Work item. Look through the entries below and return all lines including the word "également".

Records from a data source
============
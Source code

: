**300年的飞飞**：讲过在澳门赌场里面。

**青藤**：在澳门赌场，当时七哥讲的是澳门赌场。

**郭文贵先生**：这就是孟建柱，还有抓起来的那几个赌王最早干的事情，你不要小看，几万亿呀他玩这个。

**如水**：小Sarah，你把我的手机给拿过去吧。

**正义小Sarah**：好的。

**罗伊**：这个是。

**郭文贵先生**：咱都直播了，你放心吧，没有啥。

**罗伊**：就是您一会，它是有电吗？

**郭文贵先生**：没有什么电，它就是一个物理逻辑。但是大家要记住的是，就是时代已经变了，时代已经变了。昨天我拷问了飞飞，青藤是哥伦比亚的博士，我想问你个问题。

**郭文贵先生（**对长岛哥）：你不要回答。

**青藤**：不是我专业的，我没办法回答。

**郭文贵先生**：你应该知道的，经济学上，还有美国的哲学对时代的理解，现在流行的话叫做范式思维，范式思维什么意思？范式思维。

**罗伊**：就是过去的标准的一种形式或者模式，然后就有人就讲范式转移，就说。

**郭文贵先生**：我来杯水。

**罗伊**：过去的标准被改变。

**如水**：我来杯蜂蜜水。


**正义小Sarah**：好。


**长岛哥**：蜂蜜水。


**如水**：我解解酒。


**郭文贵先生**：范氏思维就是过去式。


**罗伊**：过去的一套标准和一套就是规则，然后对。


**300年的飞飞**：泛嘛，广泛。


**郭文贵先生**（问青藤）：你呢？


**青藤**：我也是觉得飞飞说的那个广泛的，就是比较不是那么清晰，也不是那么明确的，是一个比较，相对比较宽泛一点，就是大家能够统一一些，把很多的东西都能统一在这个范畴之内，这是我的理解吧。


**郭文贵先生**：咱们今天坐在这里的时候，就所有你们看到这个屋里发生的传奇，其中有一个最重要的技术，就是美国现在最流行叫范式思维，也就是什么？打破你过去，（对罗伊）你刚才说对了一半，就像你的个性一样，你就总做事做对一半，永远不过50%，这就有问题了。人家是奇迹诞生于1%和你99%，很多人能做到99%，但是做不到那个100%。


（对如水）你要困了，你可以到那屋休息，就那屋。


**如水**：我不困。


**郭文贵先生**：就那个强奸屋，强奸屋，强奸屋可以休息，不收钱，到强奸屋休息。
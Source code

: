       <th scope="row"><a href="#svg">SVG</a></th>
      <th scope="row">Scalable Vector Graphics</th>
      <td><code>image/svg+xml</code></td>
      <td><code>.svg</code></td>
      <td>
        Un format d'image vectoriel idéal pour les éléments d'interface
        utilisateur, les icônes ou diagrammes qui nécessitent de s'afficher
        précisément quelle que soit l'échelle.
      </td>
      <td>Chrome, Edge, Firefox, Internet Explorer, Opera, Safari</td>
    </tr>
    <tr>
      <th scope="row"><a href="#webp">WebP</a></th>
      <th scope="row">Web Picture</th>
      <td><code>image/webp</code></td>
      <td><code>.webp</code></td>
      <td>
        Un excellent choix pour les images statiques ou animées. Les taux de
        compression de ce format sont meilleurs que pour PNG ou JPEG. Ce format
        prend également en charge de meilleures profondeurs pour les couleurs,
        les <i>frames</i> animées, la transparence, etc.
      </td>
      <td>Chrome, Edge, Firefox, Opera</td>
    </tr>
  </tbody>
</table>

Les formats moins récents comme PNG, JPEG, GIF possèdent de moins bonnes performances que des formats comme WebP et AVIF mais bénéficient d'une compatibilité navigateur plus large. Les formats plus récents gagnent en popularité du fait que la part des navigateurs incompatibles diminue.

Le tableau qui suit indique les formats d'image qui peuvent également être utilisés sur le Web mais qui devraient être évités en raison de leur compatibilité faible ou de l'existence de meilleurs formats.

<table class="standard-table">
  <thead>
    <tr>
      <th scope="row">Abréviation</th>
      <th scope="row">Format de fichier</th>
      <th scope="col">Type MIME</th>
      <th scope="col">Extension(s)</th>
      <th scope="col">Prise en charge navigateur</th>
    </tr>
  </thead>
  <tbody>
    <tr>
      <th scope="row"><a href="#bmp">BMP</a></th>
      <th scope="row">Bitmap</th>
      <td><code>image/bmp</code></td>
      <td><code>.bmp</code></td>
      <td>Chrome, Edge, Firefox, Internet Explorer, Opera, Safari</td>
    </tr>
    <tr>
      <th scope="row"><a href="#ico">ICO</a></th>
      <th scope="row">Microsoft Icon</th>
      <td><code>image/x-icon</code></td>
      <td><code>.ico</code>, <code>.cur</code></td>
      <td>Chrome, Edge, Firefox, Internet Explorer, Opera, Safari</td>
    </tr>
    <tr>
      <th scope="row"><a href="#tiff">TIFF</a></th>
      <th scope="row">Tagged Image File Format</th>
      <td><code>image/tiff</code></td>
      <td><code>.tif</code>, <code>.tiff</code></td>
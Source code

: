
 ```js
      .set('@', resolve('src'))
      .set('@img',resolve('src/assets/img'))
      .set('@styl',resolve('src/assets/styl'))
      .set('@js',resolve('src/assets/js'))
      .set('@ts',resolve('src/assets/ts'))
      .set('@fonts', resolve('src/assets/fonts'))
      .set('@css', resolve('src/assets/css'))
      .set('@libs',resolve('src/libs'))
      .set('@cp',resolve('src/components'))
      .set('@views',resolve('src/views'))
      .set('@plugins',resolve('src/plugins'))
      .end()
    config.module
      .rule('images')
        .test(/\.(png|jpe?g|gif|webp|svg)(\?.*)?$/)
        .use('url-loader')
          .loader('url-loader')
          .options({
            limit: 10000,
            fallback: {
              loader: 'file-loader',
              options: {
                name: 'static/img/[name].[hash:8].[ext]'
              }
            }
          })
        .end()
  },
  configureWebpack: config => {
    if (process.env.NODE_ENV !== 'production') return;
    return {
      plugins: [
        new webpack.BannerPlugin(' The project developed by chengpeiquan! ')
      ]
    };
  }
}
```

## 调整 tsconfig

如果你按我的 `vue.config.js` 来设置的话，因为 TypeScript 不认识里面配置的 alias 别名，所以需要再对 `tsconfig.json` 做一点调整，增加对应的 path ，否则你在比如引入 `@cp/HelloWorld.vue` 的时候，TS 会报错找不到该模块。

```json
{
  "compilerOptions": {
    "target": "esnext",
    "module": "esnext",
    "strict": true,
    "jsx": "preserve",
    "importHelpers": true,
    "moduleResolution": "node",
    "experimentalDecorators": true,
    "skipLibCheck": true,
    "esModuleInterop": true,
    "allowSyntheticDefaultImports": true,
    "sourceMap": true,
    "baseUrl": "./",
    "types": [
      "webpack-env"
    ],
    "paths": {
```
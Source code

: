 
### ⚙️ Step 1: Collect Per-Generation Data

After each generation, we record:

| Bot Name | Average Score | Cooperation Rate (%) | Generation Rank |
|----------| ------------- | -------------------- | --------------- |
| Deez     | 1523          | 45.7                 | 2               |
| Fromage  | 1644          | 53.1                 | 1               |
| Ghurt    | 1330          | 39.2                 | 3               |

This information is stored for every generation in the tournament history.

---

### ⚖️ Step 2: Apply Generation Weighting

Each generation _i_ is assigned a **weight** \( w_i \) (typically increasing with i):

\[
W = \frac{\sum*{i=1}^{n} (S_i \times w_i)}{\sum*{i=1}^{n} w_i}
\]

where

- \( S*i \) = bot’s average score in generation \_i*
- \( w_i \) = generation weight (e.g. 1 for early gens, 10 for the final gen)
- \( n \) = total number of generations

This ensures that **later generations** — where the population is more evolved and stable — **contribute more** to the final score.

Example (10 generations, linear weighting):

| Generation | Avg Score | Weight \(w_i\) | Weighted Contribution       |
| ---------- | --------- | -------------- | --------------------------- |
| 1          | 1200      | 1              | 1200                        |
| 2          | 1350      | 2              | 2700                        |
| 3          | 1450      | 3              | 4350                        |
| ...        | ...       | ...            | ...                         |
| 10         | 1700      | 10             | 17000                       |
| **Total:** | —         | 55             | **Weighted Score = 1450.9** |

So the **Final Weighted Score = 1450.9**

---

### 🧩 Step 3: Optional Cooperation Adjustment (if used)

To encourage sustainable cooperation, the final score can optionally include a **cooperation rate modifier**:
============
Answer space.
        prend également en charge de meilleures profondeurs pour les couleurs,
Le tableau qui suit indique les formats d'image qui peuvent également être utilisés sur le Web mais qui devraient être évités en raison de leur compatibilité faible ou de l'existence de meilleurs formats.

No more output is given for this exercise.